Tatsächlich wäre Milo gerne länger geblieben um etwas zu essen und mal wieder wo anderes als auf dem Waldboden zu schlafen. Doch mit der Aussicht, von dieser Frau eingeladen worden zu sein, verging ihm die Lust darauf. Es war nicht das erste Mal, dass ihm ein solches Angebot gemacht wurde. Früher hatte er sich noch darauf eingelassen, doch schnell gemerkt, dass es nicht das war, worauf er aus war.

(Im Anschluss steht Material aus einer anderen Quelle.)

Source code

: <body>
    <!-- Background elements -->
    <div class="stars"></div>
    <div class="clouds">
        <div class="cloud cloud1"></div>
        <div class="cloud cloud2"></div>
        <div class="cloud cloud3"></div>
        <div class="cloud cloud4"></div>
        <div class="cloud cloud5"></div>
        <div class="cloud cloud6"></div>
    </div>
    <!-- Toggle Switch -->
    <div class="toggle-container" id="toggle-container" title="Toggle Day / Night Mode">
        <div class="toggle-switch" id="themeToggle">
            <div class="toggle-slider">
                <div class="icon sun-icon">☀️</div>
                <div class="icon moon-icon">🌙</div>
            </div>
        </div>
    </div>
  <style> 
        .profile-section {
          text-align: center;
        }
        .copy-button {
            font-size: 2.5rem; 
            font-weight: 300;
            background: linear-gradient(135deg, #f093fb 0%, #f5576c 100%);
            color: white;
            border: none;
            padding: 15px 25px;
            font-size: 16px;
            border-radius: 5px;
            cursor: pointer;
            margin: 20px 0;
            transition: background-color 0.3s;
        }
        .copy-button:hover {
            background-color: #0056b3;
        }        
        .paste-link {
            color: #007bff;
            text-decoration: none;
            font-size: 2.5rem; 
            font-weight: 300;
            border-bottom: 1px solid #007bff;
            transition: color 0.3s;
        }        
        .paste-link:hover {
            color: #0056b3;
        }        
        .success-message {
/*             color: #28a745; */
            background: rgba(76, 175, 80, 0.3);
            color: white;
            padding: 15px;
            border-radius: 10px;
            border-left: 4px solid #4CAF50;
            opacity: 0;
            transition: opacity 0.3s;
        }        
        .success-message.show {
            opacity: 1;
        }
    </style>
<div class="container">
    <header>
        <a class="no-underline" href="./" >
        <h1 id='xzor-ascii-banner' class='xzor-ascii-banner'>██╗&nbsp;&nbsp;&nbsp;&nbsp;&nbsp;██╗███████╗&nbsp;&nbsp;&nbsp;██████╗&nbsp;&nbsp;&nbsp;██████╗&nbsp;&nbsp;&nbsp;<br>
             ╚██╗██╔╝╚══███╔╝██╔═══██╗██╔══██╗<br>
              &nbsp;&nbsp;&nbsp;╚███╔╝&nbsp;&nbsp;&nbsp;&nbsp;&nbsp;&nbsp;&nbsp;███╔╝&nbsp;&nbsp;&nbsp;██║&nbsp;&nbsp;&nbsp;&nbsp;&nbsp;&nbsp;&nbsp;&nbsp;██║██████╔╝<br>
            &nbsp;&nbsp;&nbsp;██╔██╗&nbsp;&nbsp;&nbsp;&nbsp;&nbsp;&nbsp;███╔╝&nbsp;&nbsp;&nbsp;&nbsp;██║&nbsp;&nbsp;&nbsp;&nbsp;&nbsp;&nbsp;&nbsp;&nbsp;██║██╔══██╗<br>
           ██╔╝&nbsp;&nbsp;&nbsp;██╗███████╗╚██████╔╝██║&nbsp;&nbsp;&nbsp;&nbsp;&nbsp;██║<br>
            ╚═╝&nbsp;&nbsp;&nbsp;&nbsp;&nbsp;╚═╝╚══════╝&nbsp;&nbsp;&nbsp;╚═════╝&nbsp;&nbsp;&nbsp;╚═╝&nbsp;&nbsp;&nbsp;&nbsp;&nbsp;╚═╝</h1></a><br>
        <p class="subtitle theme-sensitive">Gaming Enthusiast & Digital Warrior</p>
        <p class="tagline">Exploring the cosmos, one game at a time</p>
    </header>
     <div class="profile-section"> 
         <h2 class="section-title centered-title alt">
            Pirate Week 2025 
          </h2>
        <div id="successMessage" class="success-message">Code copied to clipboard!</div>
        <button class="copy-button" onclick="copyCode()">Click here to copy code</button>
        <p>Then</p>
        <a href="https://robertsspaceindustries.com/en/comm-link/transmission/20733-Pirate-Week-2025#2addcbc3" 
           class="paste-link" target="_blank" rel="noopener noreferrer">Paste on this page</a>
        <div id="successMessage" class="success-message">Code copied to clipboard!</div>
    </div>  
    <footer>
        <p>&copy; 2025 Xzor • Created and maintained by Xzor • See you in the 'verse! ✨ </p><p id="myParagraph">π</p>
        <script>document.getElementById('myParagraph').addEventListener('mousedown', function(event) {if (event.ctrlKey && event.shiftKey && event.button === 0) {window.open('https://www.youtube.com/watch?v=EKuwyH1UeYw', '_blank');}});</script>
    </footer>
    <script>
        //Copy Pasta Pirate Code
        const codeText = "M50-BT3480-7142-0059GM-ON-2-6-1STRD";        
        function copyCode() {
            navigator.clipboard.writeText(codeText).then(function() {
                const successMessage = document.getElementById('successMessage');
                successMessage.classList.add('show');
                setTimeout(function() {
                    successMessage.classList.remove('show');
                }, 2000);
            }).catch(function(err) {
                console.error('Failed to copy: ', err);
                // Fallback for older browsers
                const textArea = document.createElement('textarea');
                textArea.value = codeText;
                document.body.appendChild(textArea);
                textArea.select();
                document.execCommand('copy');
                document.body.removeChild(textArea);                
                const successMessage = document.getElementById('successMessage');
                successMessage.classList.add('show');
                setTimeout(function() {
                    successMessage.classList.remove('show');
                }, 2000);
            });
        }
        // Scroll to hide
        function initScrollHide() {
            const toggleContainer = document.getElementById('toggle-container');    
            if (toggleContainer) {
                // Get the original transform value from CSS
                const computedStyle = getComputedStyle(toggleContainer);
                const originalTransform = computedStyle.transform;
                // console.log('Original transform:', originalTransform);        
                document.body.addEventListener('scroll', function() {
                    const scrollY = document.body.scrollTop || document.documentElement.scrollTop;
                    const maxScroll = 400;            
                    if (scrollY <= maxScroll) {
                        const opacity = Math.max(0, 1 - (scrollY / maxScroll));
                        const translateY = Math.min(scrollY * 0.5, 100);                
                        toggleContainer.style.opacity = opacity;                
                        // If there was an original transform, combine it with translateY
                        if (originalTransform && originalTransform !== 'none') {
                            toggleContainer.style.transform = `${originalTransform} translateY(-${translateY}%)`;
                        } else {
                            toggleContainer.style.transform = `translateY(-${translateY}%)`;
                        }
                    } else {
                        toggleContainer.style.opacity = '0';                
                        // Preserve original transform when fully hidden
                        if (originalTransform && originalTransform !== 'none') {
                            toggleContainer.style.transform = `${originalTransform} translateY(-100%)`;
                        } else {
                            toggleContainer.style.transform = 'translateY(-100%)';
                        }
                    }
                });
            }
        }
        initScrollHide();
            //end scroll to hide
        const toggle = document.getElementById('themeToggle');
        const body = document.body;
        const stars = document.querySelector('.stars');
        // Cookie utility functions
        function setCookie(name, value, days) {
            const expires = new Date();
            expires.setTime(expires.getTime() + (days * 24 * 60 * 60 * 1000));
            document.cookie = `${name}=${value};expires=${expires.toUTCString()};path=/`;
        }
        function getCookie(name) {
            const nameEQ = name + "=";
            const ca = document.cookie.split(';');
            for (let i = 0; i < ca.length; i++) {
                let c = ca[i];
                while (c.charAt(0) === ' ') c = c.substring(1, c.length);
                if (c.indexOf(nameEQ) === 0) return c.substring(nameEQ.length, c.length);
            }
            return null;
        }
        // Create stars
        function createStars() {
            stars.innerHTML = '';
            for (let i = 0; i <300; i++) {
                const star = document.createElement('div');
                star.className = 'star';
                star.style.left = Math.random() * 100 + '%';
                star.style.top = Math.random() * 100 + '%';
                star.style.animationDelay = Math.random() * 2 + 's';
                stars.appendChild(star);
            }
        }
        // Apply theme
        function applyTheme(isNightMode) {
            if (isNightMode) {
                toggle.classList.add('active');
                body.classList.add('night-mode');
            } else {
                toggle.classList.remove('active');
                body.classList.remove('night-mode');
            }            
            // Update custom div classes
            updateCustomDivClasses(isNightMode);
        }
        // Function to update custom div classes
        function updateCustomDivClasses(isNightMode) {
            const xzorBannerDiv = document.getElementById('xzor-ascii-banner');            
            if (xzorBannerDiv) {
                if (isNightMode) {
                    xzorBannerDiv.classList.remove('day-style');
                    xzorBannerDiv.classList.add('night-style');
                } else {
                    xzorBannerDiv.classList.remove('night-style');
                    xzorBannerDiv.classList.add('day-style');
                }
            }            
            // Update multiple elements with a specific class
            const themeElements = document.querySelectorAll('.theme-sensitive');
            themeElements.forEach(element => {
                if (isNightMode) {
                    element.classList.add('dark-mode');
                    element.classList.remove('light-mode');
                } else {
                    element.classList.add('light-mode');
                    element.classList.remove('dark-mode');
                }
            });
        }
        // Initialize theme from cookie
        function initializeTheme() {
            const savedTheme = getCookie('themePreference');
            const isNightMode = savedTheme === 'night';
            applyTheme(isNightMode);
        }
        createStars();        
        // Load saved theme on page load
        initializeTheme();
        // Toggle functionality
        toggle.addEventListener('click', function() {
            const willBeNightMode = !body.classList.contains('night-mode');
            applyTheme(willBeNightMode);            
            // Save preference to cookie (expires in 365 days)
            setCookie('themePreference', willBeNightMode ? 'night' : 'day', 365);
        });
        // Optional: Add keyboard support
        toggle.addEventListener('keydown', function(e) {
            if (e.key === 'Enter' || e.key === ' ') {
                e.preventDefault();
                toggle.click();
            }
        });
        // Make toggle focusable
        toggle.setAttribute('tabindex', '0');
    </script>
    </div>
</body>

In solchen kleinen Ortschaften kamen nur selten Fremde vorbei. Und noch seltener handelte es sich dabei um junge Männer, die noch dazu in der Lage waren Bestien zu erlegen. Da war es nur verständlich, dass die Frauen versuchten, diesen Besucher zu betören, in der Hoffnung, ihn als zukünftigen Mann oder vielleicht auch nur für eine Nacht zu gewinnen. Es war nicht so, dass Milo sie nicht ansprechend fand, er hatte einfach keine Zeit für so etwas. Es gab noch reichlich Bestien und Dämonen, die von ihm getötet werden wollten. Bis dahin würde er sich nicht einfach so zur Ruhe setzen. Mal abgesehen davon war er im Gegensatz zu den Dorfbewohnern vorsichtig, wenn es um den Verzehr von Bestienfleisch ging. Vermutlich würde er hier sowieso nichts anderes bekommen. Milo seufzte innerlich auf.

„Es tut mir leid, aber ich habe es eilig. Ich war gerade auf dem Weg zu einem wichtigen Treffen, als ich hier vorbei kam“, log er. Die Enttäuschung war der Frau sofort anzusehen.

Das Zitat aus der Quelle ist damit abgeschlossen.